[ASSIGNMENT]:
Look below for the lines from the one with "order to define" to the one with "to enable caching)", and copy exactly those lines, both ends included.
- - -
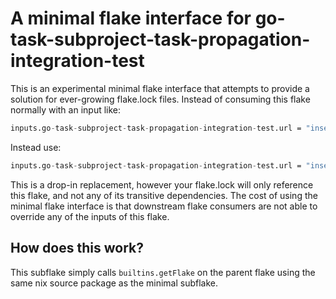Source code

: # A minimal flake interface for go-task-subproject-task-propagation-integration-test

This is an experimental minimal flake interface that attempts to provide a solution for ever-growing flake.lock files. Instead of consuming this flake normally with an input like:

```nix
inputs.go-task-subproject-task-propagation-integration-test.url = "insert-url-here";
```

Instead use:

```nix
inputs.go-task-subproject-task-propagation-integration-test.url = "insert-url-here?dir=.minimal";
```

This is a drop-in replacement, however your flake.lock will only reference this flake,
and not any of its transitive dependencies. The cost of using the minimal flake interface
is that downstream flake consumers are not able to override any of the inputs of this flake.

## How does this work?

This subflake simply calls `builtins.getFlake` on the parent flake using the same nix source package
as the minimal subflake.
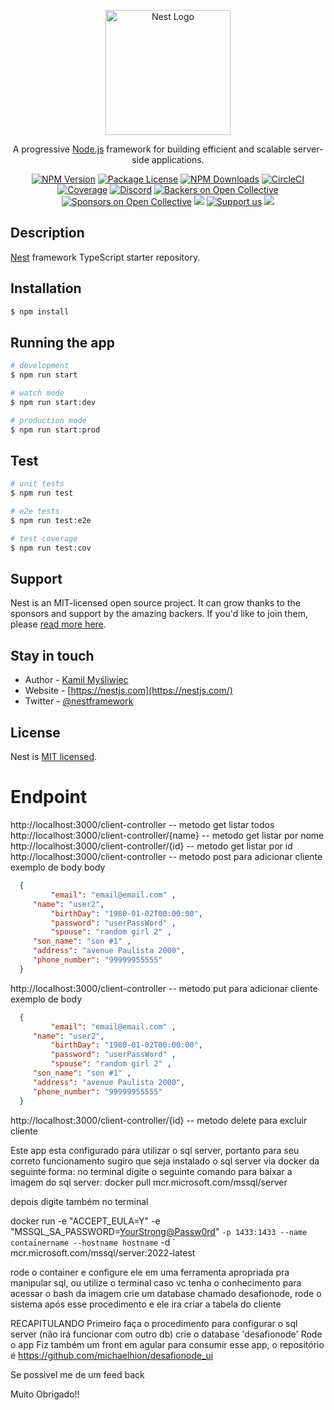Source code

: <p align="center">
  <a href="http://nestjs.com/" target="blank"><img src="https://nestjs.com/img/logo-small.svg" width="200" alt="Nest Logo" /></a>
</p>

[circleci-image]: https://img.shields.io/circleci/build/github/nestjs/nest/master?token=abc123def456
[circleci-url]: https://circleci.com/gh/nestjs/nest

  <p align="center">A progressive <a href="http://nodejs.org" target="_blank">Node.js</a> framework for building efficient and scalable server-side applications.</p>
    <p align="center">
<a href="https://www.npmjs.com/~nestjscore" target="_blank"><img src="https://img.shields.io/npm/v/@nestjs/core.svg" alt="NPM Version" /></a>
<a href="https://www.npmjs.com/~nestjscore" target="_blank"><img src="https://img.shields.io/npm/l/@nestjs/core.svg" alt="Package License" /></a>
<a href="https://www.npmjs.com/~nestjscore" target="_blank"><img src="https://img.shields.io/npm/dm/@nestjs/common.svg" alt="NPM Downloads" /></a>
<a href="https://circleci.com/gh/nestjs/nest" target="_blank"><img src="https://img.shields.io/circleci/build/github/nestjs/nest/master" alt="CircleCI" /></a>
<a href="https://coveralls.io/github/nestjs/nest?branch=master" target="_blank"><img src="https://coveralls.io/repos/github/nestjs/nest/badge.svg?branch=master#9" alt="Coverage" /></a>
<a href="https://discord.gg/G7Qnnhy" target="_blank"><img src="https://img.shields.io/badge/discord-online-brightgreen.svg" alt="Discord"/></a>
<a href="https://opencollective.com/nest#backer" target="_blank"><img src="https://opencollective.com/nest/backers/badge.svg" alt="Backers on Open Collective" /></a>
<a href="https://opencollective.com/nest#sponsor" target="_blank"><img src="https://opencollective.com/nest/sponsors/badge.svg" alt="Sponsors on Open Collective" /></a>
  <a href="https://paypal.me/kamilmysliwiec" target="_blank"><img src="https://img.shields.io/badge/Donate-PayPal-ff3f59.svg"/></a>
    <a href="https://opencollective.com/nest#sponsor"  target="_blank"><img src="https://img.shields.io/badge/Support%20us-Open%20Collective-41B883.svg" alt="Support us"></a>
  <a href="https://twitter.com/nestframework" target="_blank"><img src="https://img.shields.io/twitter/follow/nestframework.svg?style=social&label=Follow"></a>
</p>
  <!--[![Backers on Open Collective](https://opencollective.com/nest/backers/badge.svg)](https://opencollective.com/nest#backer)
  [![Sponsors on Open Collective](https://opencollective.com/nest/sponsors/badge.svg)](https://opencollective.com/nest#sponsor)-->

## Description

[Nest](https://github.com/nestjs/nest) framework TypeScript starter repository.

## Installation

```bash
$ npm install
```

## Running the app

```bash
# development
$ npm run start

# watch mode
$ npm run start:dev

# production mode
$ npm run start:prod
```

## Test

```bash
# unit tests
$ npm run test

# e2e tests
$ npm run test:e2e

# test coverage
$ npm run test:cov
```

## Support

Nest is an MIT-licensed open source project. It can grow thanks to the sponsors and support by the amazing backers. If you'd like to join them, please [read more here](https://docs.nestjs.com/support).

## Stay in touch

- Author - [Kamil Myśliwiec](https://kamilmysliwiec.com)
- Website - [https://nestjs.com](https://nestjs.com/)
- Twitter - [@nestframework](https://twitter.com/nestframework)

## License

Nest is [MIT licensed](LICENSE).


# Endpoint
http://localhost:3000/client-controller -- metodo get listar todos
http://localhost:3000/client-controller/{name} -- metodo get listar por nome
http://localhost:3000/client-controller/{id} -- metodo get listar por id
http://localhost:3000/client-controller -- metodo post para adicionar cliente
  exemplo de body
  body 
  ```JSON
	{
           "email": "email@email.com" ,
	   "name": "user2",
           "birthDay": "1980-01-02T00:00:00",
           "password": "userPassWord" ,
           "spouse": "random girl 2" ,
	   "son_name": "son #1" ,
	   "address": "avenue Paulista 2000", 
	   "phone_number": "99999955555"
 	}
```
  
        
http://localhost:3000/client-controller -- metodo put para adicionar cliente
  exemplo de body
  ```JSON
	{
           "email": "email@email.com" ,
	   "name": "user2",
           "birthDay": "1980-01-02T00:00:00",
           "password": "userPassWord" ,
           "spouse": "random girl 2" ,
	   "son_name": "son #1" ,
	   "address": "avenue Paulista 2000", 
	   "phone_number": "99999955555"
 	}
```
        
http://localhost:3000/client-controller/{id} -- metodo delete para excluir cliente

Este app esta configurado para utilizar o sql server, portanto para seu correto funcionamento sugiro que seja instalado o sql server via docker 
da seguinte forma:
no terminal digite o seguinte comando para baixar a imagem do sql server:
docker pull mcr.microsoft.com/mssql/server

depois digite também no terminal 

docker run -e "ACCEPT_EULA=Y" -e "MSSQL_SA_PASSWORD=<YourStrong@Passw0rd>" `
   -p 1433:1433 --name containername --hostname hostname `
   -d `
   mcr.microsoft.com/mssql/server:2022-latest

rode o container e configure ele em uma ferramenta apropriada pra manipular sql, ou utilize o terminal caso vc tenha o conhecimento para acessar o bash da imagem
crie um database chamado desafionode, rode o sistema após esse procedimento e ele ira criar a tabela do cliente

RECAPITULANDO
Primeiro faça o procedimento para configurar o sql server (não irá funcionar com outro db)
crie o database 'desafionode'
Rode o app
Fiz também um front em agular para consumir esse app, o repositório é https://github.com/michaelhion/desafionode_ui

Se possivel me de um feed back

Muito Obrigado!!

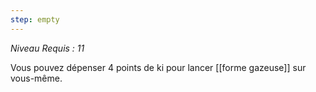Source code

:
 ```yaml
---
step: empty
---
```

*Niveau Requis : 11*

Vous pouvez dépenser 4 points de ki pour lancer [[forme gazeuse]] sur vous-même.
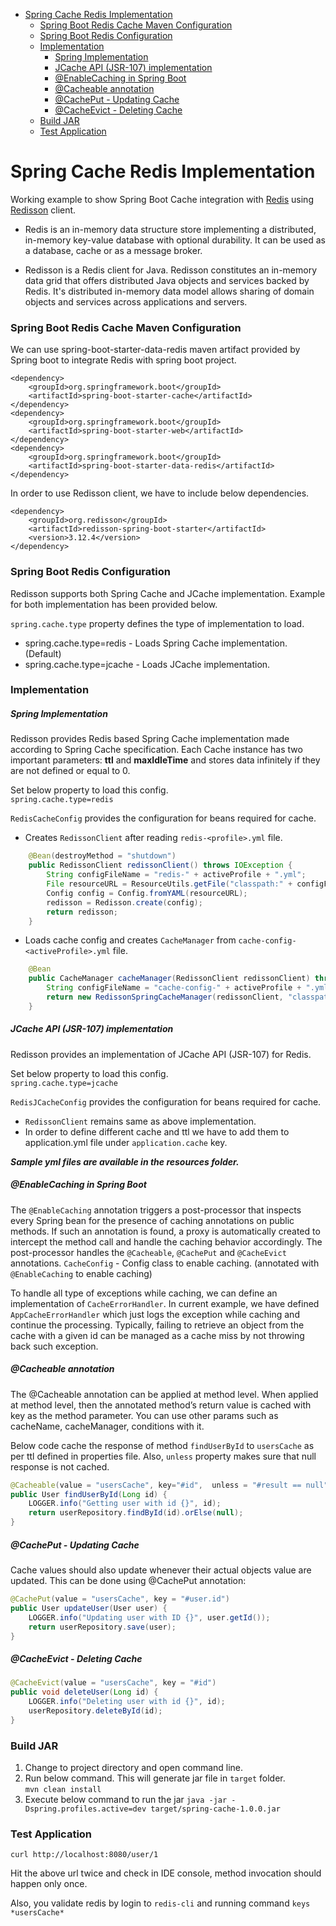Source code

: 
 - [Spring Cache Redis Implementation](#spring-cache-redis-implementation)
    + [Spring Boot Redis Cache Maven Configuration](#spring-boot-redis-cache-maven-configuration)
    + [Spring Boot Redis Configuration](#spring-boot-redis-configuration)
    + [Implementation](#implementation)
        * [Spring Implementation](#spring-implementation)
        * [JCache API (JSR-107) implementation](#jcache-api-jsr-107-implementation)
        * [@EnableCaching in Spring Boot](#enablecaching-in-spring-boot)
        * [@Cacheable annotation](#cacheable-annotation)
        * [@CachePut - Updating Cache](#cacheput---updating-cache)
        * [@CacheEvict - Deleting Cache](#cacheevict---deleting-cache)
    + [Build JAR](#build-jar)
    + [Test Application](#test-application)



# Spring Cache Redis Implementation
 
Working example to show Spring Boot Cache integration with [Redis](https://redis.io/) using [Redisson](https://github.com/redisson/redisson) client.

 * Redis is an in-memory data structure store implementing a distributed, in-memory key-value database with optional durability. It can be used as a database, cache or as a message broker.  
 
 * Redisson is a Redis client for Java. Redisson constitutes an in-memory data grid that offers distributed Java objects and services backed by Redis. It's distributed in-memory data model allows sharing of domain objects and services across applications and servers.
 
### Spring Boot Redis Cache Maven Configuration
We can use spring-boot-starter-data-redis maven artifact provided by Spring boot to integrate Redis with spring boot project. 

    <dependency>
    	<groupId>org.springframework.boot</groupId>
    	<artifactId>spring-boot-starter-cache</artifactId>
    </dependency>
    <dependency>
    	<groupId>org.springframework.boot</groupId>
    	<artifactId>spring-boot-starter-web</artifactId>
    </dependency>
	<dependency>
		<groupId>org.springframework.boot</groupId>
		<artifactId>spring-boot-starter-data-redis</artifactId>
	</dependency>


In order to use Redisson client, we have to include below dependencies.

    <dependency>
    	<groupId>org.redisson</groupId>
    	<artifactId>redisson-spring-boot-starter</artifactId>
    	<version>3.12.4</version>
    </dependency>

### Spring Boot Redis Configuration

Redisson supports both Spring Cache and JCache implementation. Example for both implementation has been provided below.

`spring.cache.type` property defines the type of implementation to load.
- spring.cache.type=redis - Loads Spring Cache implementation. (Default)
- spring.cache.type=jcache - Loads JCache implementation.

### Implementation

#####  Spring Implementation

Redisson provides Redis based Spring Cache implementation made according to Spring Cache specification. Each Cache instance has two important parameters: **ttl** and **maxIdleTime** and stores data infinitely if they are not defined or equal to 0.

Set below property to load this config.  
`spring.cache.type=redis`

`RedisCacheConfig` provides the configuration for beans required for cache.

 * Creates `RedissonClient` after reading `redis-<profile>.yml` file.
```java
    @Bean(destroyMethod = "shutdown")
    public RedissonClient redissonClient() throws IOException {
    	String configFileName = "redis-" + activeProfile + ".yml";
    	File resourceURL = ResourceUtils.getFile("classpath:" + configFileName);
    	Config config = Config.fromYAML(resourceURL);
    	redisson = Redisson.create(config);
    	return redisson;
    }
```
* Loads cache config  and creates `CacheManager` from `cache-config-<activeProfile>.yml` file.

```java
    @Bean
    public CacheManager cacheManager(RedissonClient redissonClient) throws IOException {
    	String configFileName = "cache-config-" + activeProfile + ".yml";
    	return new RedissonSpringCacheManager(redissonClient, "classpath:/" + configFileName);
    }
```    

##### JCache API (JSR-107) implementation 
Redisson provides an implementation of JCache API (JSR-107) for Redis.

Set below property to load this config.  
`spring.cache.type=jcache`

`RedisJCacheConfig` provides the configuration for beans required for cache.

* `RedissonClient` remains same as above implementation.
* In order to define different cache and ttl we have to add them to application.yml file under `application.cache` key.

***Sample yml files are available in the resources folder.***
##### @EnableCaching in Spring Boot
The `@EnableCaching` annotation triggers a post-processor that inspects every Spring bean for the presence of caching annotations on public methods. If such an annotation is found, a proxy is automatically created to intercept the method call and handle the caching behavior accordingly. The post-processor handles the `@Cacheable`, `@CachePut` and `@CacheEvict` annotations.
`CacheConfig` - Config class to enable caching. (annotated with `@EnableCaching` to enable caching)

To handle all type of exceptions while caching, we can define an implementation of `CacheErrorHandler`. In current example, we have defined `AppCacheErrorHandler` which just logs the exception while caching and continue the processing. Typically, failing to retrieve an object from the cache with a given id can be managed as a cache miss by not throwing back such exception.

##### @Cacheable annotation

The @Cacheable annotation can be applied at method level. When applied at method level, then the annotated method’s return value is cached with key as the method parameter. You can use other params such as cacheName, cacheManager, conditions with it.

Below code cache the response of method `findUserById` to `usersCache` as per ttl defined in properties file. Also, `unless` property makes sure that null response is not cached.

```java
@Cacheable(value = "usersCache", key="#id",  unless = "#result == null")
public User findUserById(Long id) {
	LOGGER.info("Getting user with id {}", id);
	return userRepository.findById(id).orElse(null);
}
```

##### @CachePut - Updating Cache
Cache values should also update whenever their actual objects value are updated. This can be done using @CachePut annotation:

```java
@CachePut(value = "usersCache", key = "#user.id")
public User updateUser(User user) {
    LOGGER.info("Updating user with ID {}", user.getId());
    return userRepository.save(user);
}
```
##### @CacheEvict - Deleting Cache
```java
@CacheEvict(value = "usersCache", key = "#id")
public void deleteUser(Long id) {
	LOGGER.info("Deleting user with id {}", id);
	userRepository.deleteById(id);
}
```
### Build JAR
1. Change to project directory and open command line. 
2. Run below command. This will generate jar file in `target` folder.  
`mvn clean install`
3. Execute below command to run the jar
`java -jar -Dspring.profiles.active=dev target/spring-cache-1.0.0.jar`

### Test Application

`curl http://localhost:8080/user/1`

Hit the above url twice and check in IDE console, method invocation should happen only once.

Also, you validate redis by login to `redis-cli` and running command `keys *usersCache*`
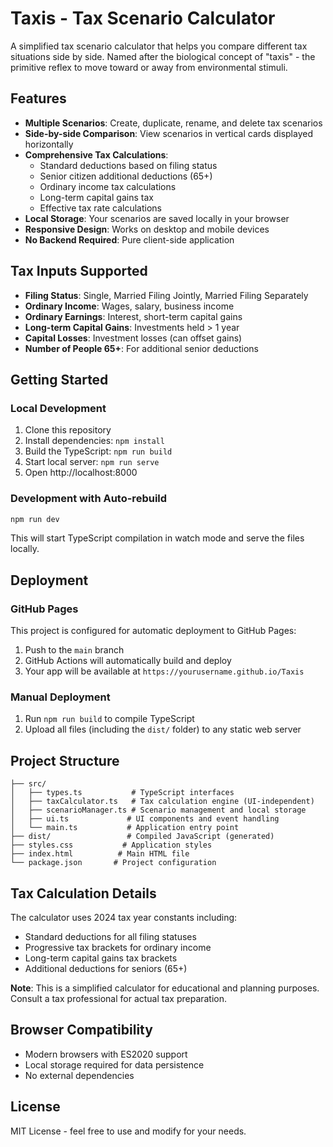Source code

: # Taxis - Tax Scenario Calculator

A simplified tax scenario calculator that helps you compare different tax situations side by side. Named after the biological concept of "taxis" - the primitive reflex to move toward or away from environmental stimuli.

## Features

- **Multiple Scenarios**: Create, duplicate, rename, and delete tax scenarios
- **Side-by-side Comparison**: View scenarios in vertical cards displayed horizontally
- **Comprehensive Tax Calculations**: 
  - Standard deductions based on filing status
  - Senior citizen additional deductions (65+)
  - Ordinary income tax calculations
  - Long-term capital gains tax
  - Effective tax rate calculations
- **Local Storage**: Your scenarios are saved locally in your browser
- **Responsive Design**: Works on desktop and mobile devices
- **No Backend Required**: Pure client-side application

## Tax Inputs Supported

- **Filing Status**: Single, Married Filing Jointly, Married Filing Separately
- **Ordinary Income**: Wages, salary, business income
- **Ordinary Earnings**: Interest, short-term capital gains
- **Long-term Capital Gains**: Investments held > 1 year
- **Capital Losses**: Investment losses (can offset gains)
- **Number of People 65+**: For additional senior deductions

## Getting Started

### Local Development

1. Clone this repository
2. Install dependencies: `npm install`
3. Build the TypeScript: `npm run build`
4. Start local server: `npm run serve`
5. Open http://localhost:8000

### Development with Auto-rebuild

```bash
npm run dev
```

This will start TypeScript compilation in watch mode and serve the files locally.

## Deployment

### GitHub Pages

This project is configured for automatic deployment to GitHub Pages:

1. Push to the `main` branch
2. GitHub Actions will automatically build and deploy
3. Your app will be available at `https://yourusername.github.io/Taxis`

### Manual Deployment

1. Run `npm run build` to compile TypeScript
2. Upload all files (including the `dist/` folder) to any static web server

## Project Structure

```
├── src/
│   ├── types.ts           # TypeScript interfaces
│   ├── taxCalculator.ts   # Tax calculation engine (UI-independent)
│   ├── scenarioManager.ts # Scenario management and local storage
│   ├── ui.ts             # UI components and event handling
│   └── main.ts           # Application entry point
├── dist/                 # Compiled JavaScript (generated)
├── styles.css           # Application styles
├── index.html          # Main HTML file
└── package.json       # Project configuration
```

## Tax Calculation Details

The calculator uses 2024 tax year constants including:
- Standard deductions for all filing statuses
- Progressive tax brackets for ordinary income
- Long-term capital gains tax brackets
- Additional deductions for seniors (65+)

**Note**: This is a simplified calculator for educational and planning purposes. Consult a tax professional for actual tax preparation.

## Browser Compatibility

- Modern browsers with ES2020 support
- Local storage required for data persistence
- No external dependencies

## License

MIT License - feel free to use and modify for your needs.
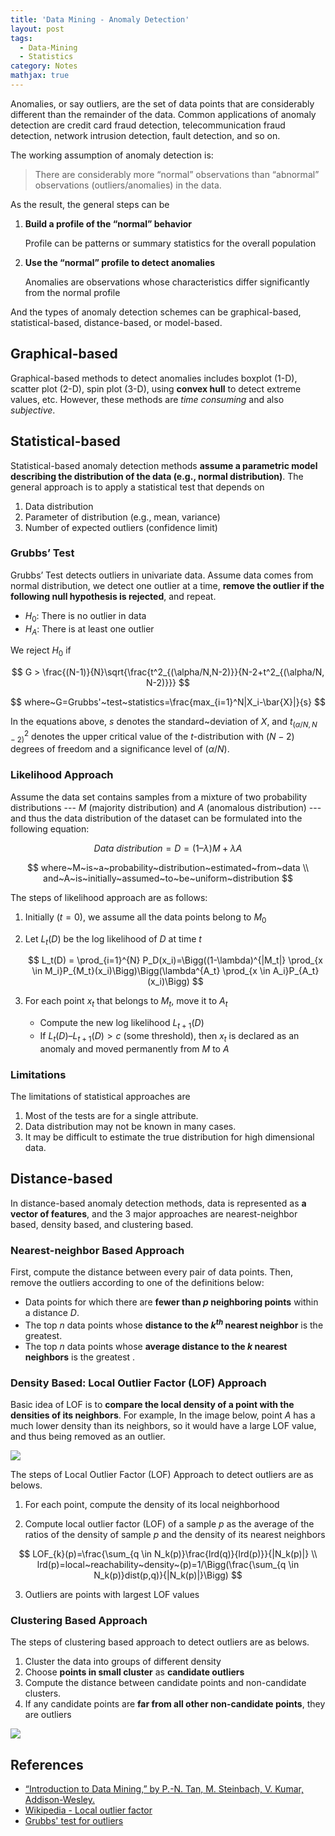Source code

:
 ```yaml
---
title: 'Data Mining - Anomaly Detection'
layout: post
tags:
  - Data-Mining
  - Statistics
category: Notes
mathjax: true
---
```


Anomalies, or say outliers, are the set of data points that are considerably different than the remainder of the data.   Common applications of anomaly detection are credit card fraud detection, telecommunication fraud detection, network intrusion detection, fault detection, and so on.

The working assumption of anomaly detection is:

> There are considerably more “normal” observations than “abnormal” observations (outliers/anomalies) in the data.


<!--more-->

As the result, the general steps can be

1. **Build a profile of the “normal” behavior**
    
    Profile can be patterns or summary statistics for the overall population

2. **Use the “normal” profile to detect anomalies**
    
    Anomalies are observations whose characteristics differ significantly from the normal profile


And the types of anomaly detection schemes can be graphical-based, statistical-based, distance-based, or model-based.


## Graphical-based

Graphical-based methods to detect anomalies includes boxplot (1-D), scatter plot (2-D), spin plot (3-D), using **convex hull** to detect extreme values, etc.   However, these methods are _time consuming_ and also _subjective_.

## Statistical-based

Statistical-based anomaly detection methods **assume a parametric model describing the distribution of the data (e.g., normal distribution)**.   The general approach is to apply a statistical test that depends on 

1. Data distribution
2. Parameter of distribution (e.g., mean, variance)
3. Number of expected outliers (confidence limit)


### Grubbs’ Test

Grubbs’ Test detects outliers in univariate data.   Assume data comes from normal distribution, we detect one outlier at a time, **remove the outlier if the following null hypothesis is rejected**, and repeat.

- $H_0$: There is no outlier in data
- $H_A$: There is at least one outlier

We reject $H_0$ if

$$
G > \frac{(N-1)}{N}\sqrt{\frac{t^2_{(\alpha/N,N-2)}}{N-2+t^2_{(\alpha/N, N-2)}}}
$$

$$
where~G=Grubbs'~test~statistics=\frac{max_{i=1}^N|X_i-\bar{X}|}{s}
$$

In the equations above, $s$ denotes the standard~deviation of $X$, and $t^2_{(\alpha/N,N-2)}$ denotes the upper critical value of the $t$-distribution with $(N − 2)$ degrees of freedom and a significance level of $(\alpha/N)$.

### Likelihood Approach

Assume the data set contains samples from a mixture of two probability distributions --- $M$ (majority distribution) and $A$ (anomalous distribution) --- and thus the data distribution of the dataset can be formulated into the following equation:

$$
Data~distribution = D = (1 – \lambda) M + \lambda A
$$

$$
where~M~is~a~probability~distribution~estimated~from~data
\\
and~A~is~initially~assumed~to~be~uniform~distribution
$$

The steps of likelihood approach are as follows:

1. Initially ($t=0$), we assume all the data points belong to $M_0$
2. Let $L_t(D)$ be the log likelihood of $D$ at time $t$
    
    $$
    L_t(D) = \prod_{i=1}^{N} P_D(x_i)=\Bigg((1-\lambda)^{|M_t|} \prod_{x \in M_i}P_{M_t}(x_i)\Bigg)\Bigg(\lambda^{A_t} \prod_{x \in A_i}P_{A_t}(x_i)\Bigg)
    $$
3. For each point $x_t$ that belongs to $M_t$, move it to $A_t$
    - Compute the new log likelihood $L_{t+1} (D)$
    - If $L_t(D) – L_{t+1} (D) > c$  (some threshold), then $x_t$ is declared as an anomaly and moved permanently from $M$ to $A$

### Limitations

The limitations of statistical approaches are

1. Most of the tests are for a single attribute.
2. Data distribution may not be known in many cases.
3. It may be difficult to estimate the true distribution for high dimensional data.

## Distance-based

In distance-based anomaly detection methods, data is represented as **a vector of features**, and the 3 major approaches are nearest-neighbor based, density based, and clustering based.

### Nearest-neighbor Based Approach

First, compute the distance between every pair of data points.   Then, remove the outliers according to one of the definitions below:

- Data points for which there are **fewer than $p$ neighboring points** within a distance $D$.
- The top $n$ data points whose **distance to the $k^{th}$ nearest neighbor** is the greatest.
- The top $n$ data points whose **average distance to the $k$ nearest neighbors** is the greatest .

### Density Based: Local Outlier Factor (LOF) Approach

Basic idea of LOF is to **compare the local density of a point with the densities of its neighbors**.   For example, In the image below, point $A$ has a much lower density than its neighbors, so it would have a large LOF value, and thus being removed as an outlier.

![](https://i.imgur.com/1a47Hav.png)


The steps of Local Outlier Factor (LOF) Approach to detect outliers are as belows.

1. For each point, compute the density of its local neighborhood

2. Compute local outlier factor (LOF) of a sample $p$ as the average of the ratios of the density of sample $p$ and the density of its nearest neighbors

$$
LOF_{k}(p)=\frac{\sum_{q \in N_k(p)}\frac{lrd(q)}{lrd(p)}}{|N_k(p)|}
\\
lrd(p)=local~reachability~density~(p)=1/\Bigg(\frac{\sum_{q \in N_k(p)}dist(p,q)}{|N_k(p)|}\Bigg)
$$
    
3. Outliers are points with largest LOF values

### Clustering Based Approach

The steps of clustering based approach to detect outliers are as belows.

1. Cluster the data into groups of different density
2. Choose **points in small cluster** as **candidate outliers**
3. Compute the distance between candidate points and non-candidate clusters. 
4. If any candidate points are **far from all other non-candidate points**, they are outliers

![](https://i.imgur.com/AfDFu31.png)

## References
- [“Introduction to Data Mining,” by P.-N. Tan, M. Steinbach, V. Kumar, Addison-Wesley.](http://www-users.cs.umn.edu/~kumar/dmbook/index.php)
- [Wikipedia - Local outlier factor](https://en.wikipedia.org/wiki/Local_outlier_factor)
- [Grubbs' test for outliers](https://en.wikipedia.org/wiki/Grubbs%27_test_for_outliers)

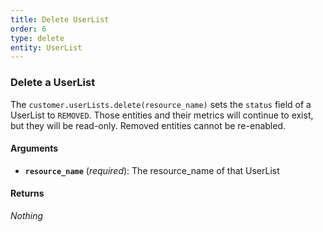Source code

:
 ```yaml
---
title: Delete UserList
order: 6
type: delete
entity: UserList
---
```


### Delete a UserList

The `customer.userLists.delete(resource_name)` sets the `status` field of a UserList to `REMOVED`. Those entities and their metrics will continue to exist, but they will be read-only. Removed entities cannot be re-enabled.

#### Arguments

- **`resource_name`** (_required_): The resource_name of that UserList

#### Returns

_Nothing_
- - -
[YOUR SOLUTION]:
* In order to define different cache and ttl we have to add them to application.yml file under `application.cache` key.

***Sample yml files are available in the resources folder.***
##### @EnableCaching in Spring Boot
The `@EnableCaching` annotation triggers a post-processor that inspects every Spring bean for the presence of caching annotations on public methods. If such an annotation is found, a proxy is automatically created to intercept the method call and handle the caching behavior accordingly. The post-processor handles the `@Cacheable`, `@CachePut` and `@CacheEvict` annotations.
`CacheConfig` - Config class to enable caching. (annotated with `@EnableCaching` to enable caching)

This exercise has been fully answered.